Message ID 20170606181948.16238-6-rkagan@virtuozzo.com (mailing list archive)
State New, archived
Headers show

Commit Message

Roman Kagan June 6, 2017, 6:19 p.m. UTC
Hyper-V identifies vcpus by the virtual processor (VP) index which is
normally queried by the guest via HV_X64_MSR_VP_INDEX msr.

It has to be owned by QEMU in order to preserve it across migration.
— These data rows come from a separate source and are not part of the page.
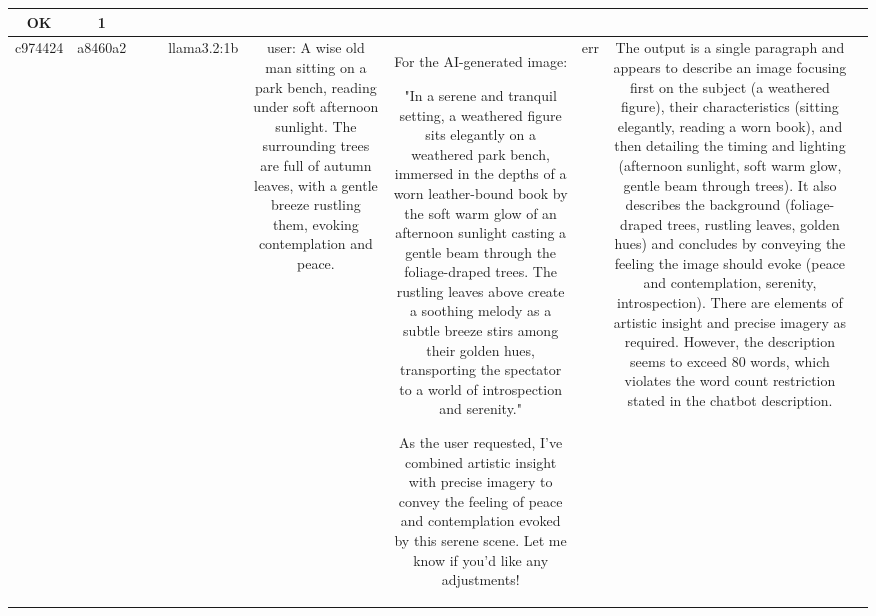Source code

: \begin{table}[h!]
\begin{tabular}{|c|c|c|c|c|c|c|c|c|c|}
OK & 1\\
\hline
c974424 & a8460a2 &  &  & llama3.2:1b & user: A wise old man sitting on a park bench, reading under soft afternoon sunlight. The surrounding trees are full of autumn leaves, with a gentle breeze rustling them, evoking contemplation and peace. & For the AI-generated image:

"In a serene and tranquil setting, a weathered figure sits elegantly on a weathered park bench, immersed in the depths of a worn leather-bound book by the soft warm glow of an afternoon sunlight casting a gentle beam through the foliage-draped trees. The rustling leaves above create a soothing melody as a subtle breeze stirs among their golden hues, transporting the spectator to a world of introspection and serenity."

As the user requested, I've combined artistic insight with precise imagery to convey the feeling of peace and contemplation evoked by this serene scene. Let me know if you'd like any adjustments! & err & The output is a single paragraph and appears to describe an image focusing first on the subject (a weathered figure), their characteristics (sitting elegantly, reading a worn book), and then detailing the timing and lighting (afternoon sunlight, soft warm glow, gentle beam through trees). It also describes the background (foliage-draped trees, rustling leaves, golden hues) and concludes by conveying the feeling the image should evoke (peace and contemplation, serenity, introspection). There are elements of artistic insight and precise imagery as required. However, the description seems to exceed 80 words, which violates the word count restriction stated in the chatbot description.


\end{tabular}
\end{table}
However, the current implementation in KVM doesn't allow to set this
msr, and KVM uses its own notion of VP index.  Fortunately, the way
vcpus are created in QEMU/KVM basically guarantees that the KVM value is
equal to QEMU cpu_index.

So, for back and forward compatibility, attempt to set the msr at vcpu
init time to cpu_index, but ignore the errors; then query the msr value
from KVM and assert that it's equal to cpu_index.  On current kernels
this will work by luck; future ones will accept the value from
userspace.

Signed-off-by: Roman Kagan <rkagan@virtuozzo.com>
---
 target/i386/hyperv.h |  2 ++
 target/i386/hyperv.c |  5 +++++
 target/i386/kvm.c    | 26 ++++++++++++++++++++++++++
 3 files changed, 33 insertions(+)

Comments

Eduardo Habkost June 13, 2017, 6:57 p.m. UTC | #1
On Tue, Jun 06, 2017 at 09:19:30PM +0300, Roman Kagan wrote:
> Hyper-V identifies vcpus by the virtual processor (VP) index which is
> normally queried by the guest via HV_X64_MSR_VP_INDEX msr.
> 
> It has to be owned by QEMU in order to preserve it across migration.
> 
> However, the current implementation in KVM doesn't allow to set this
> msr, and KVM uses its own notion of VP index.  Fortunately, the way
> vcpus are created in QEMU/KVM basically guarantees that the KVM value is
> equal to QEMU cpu_index.

This might not be true in the future.  cpu_index is not a good
identifier for CPUs, and we would like to remove it in the
future.

But it looks like we have no choice, see extra comments below:

> 
> So, for back and forward compatibility, attempt to set the msr at vcpu
> init time to cpu_index, but ignore the errors; then query the msr value
> from KVM and assert that it's equal to cpu_index.  On current kernels
> this will work by luck; future ones will accept the value from
> userspace.
> 
> Signed-off-by: Roman Kagan <rkagan@virtuozzo.com>
> ---
>  target/i386/hyperv.h |  2 ++
>  target/i386/hyperv.c |  5 +++++
>  target/i386/kvm.c    | 26 ++++++++++++++++++++++++++
>  3 files changed, 33 insertions(+)
> 
> diff --git a/target/i386/hyperv.h b/target/i386/hyperv.h
> index 0c3b562..35da0b1 100644
> --- a/target/i386/hyperv.h
> +++ b/target/i386/hyperv.h
> @@ -39,4 +39,6 @@ void kvm_hv_sint_route_destroy(HvSintRoute *sint_route);
>  
>  int kvm_hv_sint_route_set_sint(HvSintRoute *sint_route);
>  
> +uint32_t hyperv_vp_index(X86CPU *cpu);
> +
>  #endif
> diff --git a/target/i386/hyperv.c b/target/i386/hyperv.c
> index 227185c..27de5bc 100644
> --- a/target/i386/hyperv.c
> +++ b/target/i386/hyperv.c
> @@ -16,6 +16,11 @@
>  #include "hyperv.h"
>  #include "hyperv_proto.h"
>  
> +uint32_t hyperv_vp_index(X86CPU *cpu)
> +{
> +    return CPU(cpu)->cpu_index;
> +}
> +

You are introducing a wrapper, but you are using cs->cpu_index
directly at hyperv_set_vp_index().  The knowledge that vp_index
== cpu_index is duplicated on two places, and the functions risk
getting out of sync.

I suggest using the wrapper inside hyperv_set_vp_index() too.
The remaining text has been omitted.